Harper’s first-inning ejection yesterday in a game against the Pirates was a classic example of an old-school umpire, John Hirshbeck, putting the smack down on a 20-year old wunderkind:
"I didn’t like that he put his hands up with the bat," Hirschbeck said. "That’s kind of what I yelled at him. He continued and threw his bat. I kind of pointed like, ‘That’s equipment.’ And then, he still continued and slammed his helmet down. That’s when I ejected him.
"I was actually just being nice. Even the hands up in the air is showing me up, to me. I could have ejected him right then. I was nice enough to leave him in the game. And then he slammed his bat down. And then on top of that, he slammed his helmet. I had no other recourse, really."
Athletes like Harper, on the cover of Sports Illustrated at 16, who have the caption 'Chosen One' plastered over their photo, always have to climb an impossibly steep hill of expectations. Hirshbeck has been in the Majors longer than Harper has been alive. But does that mean he was right to eject Harper? Let's run the tape.
Watching the video, the entire series of events happens way too fast and both Harper and Hirshbeck seem extra testy. But Harper’s checkered past of getting into it with officials doesn’t help his cause.
A pre-draft profile that drops the ‘e’ word (emphasis mine):
It's impossible to find any talent evaluator who isn't blown away by Harper's ability on the field, but it's equally difficult to find one who doesn't genuinely dislike the kid. One scout called him among the worst amateur players he's ever seen from a makeup standpoint, with top-of-the-scale arrogance, a disturbingly large sense of entitlement, and on-field behavior that includes taunting opponents.

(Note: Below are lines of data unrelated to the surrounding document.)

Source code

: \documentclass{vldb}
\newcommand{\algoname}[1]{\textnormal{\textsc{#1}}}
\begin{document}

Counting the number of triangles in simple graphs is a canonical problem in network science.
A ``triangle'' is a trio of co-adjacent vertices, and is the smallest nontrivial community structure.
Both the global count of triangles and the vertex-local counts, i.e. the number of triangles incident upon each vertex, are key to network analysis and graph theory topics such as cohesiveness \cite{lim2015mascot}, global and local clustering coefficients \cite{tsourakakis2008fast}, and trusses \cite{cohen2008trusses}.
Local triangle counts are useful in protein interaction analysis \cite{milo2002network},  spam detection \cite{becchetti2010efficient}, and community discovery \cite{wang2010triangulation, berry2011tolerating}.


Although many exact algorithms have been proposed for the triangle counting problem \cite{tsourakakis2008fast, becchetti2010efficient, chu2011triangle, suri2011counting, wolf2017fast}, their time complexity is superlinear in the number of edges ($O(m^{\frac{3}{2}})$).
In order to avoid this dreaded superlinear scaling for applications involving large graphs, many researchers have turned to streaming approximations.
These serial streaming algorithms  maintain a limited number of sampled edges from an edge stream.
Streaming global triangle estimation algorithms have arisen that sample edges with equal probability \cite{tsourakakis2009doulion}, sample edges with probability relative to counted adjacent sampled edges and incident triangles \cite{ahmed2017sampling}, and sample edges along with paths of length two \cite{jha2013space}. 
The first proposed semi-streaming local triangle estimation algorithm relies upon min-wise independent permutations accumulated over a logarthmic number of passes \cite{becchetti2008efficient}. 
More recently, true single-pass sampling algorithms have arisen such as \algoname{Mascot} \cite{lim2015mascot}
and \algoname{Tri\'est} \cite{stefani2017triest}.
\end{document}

Harper also doesn’t do himself any favors with his haircut.
Harper's trademark ‘rockabilly’ or 'Pompadour' screams ‘Vegas Douche Bag.’ I’ve seen that same cut on a 38-year old club promoter at Wet Republic, buying vod-crans for 19-year old Arizona State undergrads and pronouncing Deadmau5 as 'Dead Mau-Five.'
Bryce Harper is one of Major League Baseball’s great young talents, he has a legion of fans, many of them young kids, and no one in the Nationals front office is correcting that freak show of a hair cut? It just reinforces the ‘e’ word. Entitled.